終末期のダイエーにコバンザメとしてくっついた激安八百屋のケースは、ダイエーと言う巨大ビジネスの終焉において、ダイエーの構造的欠陥を補うかたちで瞬間的に成立できたビジネスであるとも言えると思います。

ダイエーの経営破綻の原因については百説ありますが、私はダイエーの掲げたEDLP(Every Day Low Price)戦略破綻と不動産バブル崩壊の一致が最大の原因だと考えています。不動産バブル崩壊により、EDLP戦略の遂行または徹底が不可能となったダイエーに対し、 ファミリービジネス的にEDLP戦略を実現できた激安八百屋がダイエーに代わって登場してきた、と見るのが自然だと思います。

つまり、何らかの原因により従来の経営戦略が有効でなくなった、あるいは完全に機能しなくなった企業に対し、その有効でなくなった部分、あるいは完全に機能しなくなった部分をコバンザメとして補う、というイメージです。

あるいは、戦略上機能的に欠陥または問題のあるケースに対して、最初から
コバンザメとして補うといったケースも考えられます。少し前、某コンビニが中国地方の某ロードサイドに集中的に出店した際、コンビニ弁当を忌避したがるお客のニーズに対し、コンビニの隣に弁当屋が出店して暖かい弁当を提供したケースがあったそうです。

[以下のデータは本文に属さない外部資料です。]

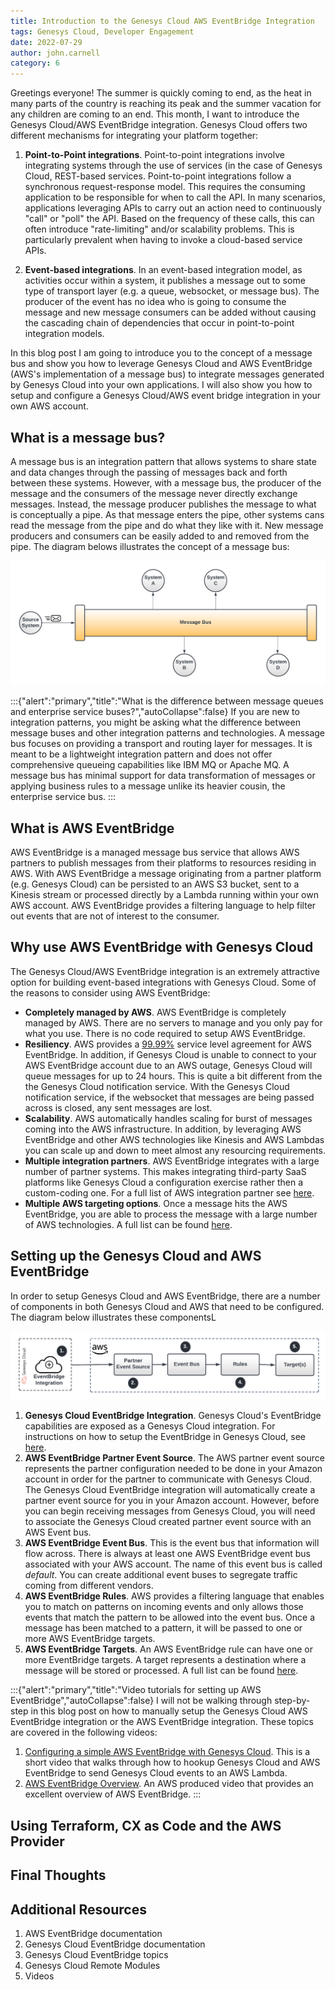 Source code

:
 ```yaml
---
title: Introduction to the Genesys Cloud AWS EventBridge Integration
tags: Genesys Cloud, Developer Engagement
date: 2022-07-29
author: john.carnell
category: 6
---
```


Greetings everyone! The summer is quickly coming to end, as the heat in many parts of the country is reaching its peak and the summer vacation for any children are coming to an end. This month, I want to introduce the Genesys Cloud/AWS EventBridge integration. Genesys Cloud offers two different mechanisms for integrating your platform together:

1. **Point-to-Point integrations**. Point-to-point integrations involve integrating systems through the use of services (in the case of Genesys Cloud, REST-based services.  Point-to-point integrations follow a synchronous request-response model. This requires the consuming application to be responsible for when to call the API. In many scenarios, applications leveraging APIs to carry out an action need to continuously "call" or "poll" the API. Based on the frequency of these calls, this can often introduce "rate-limiting" and/or scalability problems. This is particularly prevalent when having to invoke a cloud-based service APIs.

2. **Event-based integrations**. In an event-based integration model, as activities occur within a system, it publishes a message out to some type of transport layer (e.g. a queue, websocket, or message bus). The producer of the event has no idea who is going to consume the message and new message consumers can be added without causing the cascading chain of dependencies that occur in point-to-point integration models.

In this blog post I am going to introduce you to the concept of a message bus and show you how to leverage Genesys Cloud and AWS EventBridge (AWS's implementation of a message bus) to integrate messages generated by Genesys Cloud into your own applications. I will also show you how to setup and configure a Genesys Cloud/AWS event bridge integration in your own AWS account.

## What is a message bus?
A message bus is an integration pattern that allows systems to share state and data changes through the passing of messages back and forth between these systems.  However, with a message bus, the producer of the message and the consumers of the message never directly exchange messages. Instead, the message producer publishes the message to what is conceptually a pipe. As that message enters the pipe, other systems cans read the message from the pipe and do what they like with it. New message producers and consumers can be easily added to and removed from the pipe. The diagram belows illustrates the concept of a message bus:

![Message Bus](messagebus.png "A conceptual view of a message bus")

:::{"alert":"primary","title":"What is the difference between message queues and enterprise service buses?","autoCollapse":false}
If you are new to integration patterns, you might be asking what the difference between message buses and other integration patterns and technologies. A message bus focuses on providing a transport and routing layer for messages. It is meant to be a lightweight integration pattern and does not offer comprehensive queueing capabilities like IBM MQ or Apache MQ. A message bus has minimal support for data transformation of messages or applying business rules to a message unlike its heavier cousin, the enterprise service bus.
:::

## What is AWS EventBridge

AWS EventBridge is a managed message bus service that allows AWS partners to publish messages from their platforms to resources residing in AWS. With AWS EventBridge a message originating from a partner platform (e.g. Genesys Cloud) can be persisted to an AWS S3 bucket, sent to a Kinesis stream or processed directly by a Lambda running within your own AWS account. AWS EventBridge provides a filtering language to help filter out events that are not of interest to the consumer.

## Why use AWS EventBridge with Genesys Cloud

The Genesys Cloud/AWS EventBridge integration is an extremely attractive option for building event-based integrations with Genesys Cloud. Some of the reasons to consider using AWS EventBridge:

- **Completely managed by AWS**. AWS EventBridge is completely managed by AWS. There are no servers to manage and you only pay for what you use. There is no code required to setup AWS EventBridge.
- **Resiliency**.  AWS provides a [99.99%](https://aws.amazon.com/eventbridge/sla/) service level agreement for AWS EventBridge. In addition, if Genesys Cloud is unable to connect to your AWS EventBridge account due to an AWS outage, Genesys Cloud will queue messages for up to 24 hours. This is quite a bit different from the the Genesys Cloud notification service. With the Genesys Cloud notification service, if the websocket that messages are being passed across is closed, any sent messages are lost.
- **Scalability**. AWS automatically handles scaling for burst of messages coming into the AWS infrastructure. In addition, by leveraging AWS EventBridge and other AWS technologies like Kinesis and AWS Lambdas you can scale up and down to meet almost any resourcing requirements.
- **Multiple integration partners**.  AWS EventBridge integrates with a large number of partner systems. This makes integrating third-party SaaS platforms like Genesys Cloud a configuration exercise rather then a custom-coding one. For a full list of AWS integration partner see [here](https://aws.amazon.com/eventbridge/integrations/).
- **Multiple AWS targeting options**. Once a message hits the AWS EventBridge, you are able to process the message with a large number of AWS technologies. A full list can be found [here](https://docs.aws.amazon.com/eventbridge/latest/userguide/eb-targets.html).

## Setting up the Genesys Cloud and AWS EventBridge

In order to setup Genesys Cloud and AWS EventBridge, there are a number of components in both Genesys Cloud and AWS that need to be configured.  The diagram below illustrates these componentsL

![EventBridge Configuration](eventbridge_configuration.png "EventBridge Config Components")

1. **Genesys Cloud EventBridge Integration**.  Genesys Cloud's EventBridge capabilities are exposed as a Genesys Cloud integration. For instructions on how to setup the EventBridge in Genesys Cloud, see [here](https://help.mypurecloud.com/articles/about-the-amazon-eventbridge-integration/).
2. **AWS EventBridge Partner Event Source**. The AWS partner event source represents the partner configuration needed to be done in your Amazon account in order for the partner to communicate with Genesys Cloud. The Genesys Cloud EventBridge integration will automatically create a partner event source for you in your Amazon account.  However, before you can begin receiving messages from Genesys Cloud, you will need to associate the Genesys Cloud created partner event source with an AWS Event bus. 
3. **AWS EventBridge Event Bus**. This is the event bus that information will flow across. There is always at least one AWS EventBridge event bus associated with your AWS account. The name of this event bus is called *default*. You can create additional event buses to segregate traffic coming from different vendors.
4. **AWS EventBridge Rules**.  AWS provides a filtering language that enables you to match on patterns on incoming events and only allows those events that match the pattern to be allowed into the event bus. Once a message has been matched to a pattern, it will be passed to one or more AWS EventBridge targets.
5. **AWS EventBridge Targets**. An AWS EventBridge rule can have one or more EventBridge targets. A target represents a destination where a message will be stored or processed. A full list can be found [here](https://docs.aws.amazon.com/eventbridge/latest/userguide/eb-targets.html).


:::{"alert":"primary","title":"Video tutorials for setting up AWS EventBridge","autoCollapse":false}
I will not be walking through step-by-step in this blog post on how to manually setup the Genesys Cloud AWS EventBridge integration or the AWS EventBridge integration. These topics are covered in the following videos:

1. [Configuring a simple AWS EventBridge with Genesys Cloud](https://www.youtube.com/watch?v=1uqEUpFtk8Q). This is a short video that walks through how to hookup Genesys Cloud and AWS EventBridge to send Genesys Cloud events to an AWS Lambda.
2. [AWS EventBridge Overview](https://www.youtube.com/watch?v=ea9SCYDJIm4). An AWS produced video that provides an excellent overview of AWS EventBridge.
:::


## Using Terraform, CX as Code and the AWS Provider


## Final Thoughts



## Additional Resources

1. AWS EventBridge documentation
2. Genesys Cloud EventBridge documentation
3. Genesys Cloud EventBridge topics
4. Genesys Cloud Remote Modules
5. Videos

「コンビニ弁当」にネガティブなイメージを持つトラックドライバーなどがターゲットだったのかと想像しますが、一方で中国人も冷えた弁当を絶対に食べないそうなので、こうしたケースは現代の中国などにおいても有効な戦略なのかもしれません。

以上のケースは、主体の既存の戦略の欠陥を外部から補う「ネガティブなコバンザメ戦略」と言えるかもしれません。主体の戦略的欠陥を前提とする以上、この戦略は主体の経営が破綻するまで、あるいは欠陥が修正されるまでの間限定的に有効な戦略とも言えるでしょう。その意味において、この戦略が経済合理的にみてどうなのか、トータルでどれだけ儲かるのかを検証する必要はあると思われます。